Authored by obfuscated on Mar 21 2018, 5:31 PM.

Details

Summary

This patch changes the check for _T to detect TMarcos with a more generic check.
This makes it possible to format wxWidgets projects (where wxT is used a lot) correctly.

Patch by Teodor Petrov

Diff Detail

Event Timeline

obfuscated created this revision.Mar 21 2018, 5:31 PM
alexfh requested changes to this revision.Mar 22 2018, 12:48 AM
alexfh added a subscriber: alexfh.

We can't just treat anything("....") like the _T macro. There should be a whitelist configurable with an option. By default only _T should be handled.

This revision now requires changes to proceed.Mar 22 2018, 12:48 AM
Typz added a subscriber: Typz.Mar 22 2018, 2:31 AM

A generic (or at least extandable) approach to specifying macro behaviors was introduced here: https://reviews.llvm.org/D33440

But this change seem to be on hold, as a configuration based on providing "macro definitions" seem to be preferable and kind-of in the pipe, though with no defined timeline...

A generic (or at least extandable) approach to specifying macro behaviors was introduced here: https://reviews.llvm.org/D33440

I believe, that patch solves a significantly different problem and it won't make it much easier to implement correct handling of _T(x)-like macros (which expand to either x or L ## x depending on some other macro and thus have to be repeated for each fragment of the string literal after splitting).

The most extensible solution I see is to make the list of _T-like macro spellings configurable via an option.

Typz added a comment.Mar 22 2018, 7:07 AM

You are right, I did not mean it would help with the handling of these macros; but it may be related on the configuration-side of things : adding an option for listing these macros may hit the same limitation, and the same mean of storing (in the code) the list of these macros may be used.

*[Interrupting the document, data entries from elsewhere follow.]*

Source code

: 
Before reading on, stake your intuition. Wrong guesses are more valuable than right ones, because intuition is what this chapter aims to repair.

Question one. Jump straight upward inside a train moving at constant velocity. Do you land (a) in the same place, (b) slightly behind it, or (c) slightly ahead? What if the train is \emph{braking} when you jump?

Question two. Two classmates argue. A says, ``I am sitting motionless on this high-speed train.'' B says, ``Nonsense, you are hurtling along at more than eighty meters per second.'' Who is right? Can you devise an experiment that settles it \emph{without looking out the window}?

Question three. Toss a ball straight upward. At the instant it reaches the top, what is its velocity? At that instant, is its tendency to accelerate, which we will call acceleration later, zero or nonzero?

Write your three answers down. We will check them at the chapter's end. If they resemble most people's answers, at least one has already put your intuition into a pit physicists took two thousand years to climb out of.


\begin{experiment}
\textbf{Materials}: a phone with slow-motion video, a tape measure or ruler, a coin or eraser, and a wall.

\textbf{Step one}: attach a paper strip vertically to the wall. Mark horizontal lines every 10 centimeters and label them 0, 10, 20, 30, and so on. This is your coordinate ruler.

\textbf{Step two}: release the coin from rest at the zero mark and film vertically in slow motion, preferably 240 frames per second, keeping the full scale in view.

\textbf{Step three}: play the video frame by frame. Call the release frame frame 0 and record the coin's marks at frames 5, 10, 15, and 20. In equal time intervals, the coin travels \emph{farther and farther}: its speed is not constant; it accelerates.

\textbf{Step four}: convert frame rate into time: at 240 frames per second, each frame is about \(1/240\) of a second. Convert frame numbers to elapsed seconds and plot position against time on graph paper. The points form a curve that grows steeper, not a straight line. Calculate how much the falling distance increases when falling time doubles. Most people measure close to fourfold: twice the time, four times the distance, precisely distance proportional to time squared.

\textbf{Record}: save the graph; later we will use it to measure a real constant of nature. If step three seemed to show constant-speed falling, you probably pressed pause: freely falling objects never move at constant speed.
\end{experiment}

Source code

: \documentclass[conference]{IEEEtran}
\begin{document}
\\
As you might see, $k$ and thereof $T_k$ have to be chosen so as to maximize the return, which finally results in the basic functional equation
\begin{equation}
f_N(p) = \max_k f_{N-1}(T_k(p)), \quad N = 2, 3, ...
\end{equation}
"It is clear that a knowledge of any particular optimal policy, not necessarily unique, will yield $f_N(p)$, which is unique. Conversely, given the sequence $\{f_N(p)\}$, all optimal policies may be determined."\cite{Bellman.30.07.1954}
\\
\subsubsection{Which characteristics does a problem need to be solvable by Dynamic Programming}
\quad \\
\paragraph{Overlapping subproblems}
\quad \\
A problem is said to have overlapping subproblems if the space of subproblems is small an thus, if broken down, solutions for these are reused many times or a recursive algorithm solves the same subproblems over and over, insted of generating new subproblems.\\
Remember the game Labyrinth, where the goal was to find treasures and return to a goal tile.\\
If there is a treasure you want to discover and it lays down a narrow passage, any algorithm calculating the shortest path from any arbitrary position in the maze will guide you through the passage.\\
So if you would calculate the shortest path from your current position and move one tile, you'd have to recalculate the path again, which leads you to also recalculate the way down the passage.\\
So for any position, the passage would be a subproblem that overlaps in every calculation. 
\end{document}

We can't just treat anything("....") like the _T macro. There should be a whitelist configurable with an option. By default only _T should be handled.

What cases could break with this version of the patch?
Or you think it is just too dangerous to have this in such generic form?
I'm fine adding an option if this is deemed acceptable.

We can't just treat anything("....") like the _T macro. There should be a whitelist configurable with an option. By default only _T should be handled.

What cases could break with this version of the patch?

It is fine to split _T("veeeeeeeeeeeeeeeeeeeeeeeeeeeeeeeeeeeeeeery loooooooooooooooooooooooooooong striiiiiiiiiiiiiiiiiiiiiiiiiiiiiiiiiiiiiiiiiiiiiiiiiiiiiiiiing") as

_T("veeeeeeeeeeeeeeeeeeeeeeeeeeeeeeeeeeeeeeery ")
_T("loooooooooooooooooooooooooooong ")
_T("striiiiiiiiiiiiiiiiiiiiiiiiiiiiiiiiiiiiiiiiiiiiiiiiiiiiiiiiing")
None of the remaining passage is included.